NEW YORK Senator Hillary Rodham Clinton won a much-needed victory in Tuesday’s Pennsylvania primary, staving off elimination and ensuring that the Democrats’ fierce nominating battle would last at least another two weeks.
Clinton was winning 55 percent of the vote to 45 percent for Obama with 99 percent of the vote counted.
There were 158 pledged delegates at stake Tuesday, the biggest single prize left on the campaign calendar. Clinton won at least 66 delegates to the party’s national convention, with 35 still to be awarded. Obama won at least 57. A final count could come later. Overall, Obama leads 1,705.5 to 1,575.5, with 2,024 delegates needed to win the nomination.
Her comfortable win sends the race on to North Carolina, where the flush-with-money Obama is favored; and Indiana, where the two are close.
Obama was able to stave off an eyebrow-arching blowout by Clinton even while falling short in his effort to bring the polarizing competition effectively to a close.
“Some counted me out and said to drop out,” the former first lady told Philadelphia supporters who roared their disapproval of that idea and cheered her victory in a state where Obama outspent her 2-to-1. “But the American people don’t quit. And they deserve a president who doesn’t quit, either.”

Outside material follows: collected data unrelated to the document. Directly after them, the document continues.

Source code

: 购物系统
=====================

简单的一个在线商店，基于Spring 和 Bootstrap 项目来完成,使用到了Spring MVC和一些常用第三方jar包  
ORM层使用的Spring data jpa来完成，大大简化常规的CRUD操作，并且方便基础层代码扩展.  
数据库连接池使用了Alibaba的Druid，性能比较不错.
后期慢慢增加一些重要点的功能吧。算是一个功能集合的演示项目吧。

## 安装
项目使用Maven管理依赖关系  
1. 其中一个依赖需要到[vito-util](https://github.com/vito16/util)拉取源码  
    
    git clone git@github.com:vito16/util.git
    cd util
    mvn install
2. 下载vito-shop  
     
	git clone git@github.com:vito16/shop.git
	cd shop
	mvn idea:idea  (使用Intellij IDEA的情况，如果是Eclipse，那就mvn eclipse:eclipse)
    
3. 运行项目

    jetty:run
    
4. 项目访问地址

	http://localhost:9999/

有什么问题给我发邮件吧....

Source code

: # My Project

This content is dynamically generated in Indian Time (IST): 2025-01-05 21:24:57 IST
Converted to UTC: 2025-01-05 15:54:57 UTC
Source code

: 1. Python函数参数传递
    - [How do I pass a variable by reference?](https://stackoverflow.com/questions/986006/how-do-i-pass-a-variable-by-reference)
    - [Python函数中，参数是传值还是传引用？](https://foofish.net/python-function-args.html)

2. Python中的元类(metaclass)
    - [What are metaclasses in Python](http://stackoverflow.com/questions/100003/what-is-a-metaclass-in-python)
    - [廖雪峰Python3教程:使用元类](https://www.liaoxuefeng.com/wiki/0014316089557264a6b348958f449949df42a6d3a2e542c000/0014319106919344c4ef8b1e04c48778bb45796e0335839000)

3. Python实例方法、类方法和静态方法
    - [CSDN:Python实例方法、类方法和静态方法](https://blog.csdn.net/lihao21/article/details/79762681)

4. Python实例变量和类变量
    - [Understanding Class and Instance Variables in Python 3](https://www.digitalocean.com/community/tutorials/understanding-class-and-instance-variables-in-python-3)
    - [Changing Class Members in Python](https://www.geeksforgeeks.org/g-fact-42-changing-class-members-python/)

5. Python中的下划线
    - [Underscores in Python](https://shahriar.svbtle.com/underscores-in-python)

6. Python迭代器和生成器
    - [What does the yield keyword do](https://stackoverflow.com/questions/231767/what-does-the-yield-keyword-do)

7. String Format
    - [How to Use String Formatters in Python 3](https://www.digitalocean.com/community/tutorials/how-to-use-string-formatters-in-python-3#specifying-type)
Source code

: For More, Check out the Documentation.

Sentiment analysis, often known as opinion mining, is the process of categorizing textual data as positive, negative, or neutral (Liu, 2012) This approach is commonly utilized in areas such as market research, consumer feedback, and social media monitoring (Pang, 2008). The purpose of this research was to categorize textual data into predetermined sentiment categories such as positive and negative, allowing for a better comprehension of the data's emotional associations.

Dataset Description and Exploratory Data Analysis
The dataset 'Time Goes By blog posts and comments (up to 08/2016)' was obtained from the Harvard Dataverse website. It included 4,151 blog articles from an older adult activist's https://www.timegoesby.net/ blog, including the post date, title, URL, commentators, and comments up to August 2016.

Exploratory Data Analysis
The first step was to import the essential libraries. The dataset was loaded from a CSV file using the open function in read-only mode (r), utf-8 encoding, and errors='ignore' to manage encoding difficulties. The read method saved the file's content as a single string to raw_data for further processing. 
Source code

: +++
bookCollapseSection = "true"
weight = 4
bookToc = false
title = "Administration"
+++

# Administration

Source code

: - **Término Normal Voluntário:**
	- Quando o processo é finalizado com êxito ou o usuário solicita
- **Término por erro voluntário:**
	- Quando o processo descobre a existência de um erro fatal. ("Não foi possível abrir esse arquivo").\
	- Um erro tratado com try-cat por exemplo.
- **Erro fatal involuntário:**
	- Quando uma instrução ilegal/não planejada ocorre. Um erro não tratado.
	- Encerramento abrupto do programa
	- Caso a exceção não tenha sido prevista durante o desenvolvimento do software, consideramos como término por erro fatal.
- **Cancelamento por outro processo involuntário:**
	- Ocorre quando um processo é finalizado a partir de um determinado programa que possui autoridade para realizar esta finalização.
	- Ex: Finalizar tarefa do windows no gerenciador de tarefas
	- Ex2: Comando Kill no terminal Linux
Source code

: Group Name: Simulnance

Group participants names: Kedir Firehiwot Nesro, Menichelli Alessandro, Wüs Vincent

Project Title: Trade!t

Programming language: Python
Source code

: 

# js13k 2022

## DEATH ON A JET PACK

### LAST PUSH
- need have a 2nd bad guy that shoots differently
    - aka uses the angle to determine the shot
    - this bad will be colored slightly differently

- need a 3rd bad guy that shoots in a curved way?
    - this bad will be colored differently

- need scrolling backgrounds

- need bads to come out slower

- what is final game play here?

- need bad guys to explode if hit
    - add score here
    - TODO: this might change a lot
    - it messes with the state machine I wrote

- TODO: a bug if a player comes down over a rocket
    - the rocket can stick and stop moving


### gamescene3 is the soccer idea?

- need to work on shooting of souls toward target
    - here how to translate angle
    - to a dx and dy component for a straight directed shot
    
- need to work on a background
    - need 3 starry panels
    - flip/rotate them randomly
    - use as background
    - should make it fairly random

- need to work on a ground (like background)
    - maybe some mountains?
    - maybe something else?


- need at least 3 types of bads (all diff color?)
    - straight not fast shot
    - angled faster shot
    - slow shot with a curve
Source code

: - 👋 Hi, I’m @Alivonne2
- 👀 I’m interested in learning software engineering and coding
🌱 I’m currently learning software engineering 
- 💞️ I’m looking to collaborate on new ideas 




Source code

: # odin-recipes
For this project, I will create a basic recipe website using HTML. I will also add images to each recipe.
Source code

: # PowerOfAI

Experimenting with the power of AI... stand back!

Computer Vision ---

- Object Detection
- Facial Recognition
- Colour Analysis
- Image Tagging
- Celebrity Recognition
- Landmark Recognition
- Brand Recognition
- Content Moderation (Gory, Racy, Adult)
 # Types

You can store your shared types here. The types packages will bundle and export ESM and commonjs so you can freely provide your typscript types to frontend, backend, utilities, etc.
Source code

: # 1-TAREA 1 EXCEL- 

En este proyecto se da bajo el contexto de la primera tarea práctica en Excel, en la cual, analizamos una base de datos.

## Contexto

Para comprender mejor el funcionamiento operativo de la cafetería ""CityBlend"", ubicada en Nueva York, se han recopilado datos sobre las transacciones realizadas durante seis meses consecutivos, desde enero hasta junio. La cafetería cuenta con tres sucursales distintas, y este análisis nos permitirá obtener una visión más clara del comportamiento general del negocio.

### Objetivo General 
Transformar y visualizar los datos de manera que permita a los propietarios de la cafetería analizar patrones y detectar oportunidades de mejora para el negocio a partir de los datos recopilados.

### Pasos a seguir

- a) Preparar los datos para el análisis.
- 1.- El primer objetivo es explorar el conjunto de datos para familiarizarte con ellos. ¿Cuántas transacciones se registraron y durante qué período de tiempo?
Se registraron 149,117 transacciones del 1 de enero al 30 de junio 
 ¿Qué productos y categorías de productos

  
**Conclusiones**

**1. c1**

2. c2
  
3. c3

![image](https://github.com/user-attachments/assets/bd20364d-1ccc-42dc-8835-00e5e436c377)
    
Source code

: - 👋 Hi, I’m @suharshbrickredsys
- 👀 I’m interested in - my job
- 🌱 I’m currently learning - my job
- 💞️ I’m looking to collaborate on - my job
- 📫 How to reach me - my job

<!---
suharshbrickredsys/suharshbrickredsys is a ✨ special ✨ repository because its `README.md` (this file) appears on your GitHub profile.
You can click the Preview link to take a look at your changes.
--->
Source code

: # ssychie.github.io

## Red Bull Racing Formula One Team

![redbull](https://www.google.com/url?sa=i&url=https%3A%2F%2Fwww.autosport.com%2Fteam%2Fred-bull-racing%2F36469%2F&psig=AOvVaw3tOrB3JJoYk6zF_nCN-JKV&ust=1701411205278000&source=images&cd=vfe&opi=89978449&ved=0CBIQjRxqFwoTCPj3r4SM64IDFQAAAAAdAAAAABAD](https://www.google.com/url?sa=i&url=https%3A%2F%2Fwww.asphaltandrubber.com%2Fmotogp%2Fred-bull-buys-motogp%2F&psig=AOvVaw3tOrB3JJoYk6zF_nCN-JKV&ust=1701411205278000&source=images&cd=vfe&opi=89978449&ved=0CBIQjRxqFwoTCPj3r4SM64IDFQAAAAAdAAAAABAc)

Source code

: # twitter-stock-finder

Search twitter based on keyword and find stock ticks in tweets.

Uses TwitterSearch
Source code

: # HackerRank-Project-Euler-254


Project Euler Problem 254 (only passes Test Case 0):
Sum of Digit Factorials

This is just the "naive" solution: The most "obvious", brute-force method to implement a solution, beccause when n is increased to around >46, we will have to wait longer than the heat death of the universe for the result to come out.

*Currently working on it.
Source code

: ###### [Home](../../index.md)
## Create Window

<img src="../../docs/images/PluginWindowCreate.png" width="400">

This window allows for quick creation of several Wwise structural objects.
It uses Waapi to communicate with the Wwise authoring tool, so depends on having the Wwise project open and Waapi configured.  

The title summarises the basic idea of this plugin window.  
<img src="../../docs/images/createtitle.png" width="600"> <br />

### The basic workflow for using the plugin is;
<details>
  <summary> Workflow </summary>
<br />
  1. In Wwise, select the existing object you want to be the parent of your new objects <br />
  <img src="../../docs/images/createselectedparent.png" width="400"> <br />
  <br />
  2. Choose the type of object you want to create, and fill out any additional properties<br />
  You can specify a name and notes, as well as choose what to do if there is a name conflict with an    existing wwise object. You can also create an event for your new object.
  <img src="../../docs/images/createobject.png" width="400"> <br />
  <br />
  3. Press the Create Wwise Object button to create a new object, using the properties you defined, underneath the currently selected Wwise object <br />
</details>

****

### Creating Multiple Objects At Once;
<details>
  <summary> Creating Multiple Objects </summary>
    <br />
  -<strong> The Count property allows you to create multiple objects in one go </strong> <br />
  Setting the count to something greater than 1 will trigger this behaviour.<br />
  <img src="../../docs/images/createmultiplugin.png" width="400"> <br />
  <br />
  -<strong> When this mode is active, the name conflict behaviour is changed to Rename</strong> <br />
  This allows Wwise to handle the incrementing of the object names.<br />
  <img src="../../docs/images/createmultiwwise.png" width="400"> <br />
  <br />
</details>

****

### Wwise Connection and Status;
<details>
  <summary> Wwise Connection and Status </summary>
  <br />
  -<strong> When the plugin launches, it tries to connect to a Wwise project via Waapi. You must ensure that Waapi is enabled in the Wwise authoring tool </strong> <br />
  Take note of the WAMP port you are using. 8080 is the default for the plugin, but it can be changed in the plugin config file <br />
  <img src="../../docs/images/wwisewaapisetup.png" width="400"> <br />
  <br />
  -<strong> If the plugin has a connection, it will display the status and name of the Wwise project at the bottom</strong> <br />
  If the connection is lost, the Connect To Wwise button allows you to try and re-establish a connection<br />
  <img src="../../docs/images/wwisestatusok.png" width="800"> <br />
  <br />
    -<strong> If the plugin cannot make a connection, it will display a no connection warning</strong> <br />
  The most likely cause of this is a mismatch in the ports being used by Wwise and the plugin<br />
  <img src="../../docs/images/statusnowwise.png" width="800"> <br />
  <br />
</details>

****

Obama wasted no time making tracks to Indiana. His plane was in the air when the primary was called in Clinton’s favor, which he discovered upon landing.
Clinton won the votes of blue-collar workers, women and white men in an election where the economy was the dominant concern.
Obama maintains a clear delegate advantage as well as the lead in the popular vote, and there are not many opportunities left for Clinton to turn that around. Moreover, party leaders are growing impatient with the drawn-out struggle and have watched nervously as Republican John McCain, his nomination race long settled, has climbed in opinion polls.
Against those forces, Clinton clings to hope that she can persuade convention superdelegates to swing behind her en masse. She’s touting her record winning most of the big states and hoping superdelegates will see her Pennsylvania victory as validation of her ability to appeal beyond a narrow base in the general campaign.
Obama reported spending more than US$11 million on television in Pennsylvania, more than any place else. That compared with less than US$5 million by Clinton.
“In the last 10 years Barack Obama has taken almost US$2 million from lobbyists and corporations,” said a Clinton ad in the final days. “The head of his New Hampshire campaign is a drug company lobbyist, in Indiana an energy lobbyist, a casino lobbyist in Nevada.”
Obama responded with an ad that accused Clinton of “11th-hour smears paid for by lobbyist money.”
The remaining Democratic contests are primaries in North Carolina, Indiana, Oregon, Kentucky, West Virginia, Montana, South Dakota and Puerto Rico, and caucuses in Guam.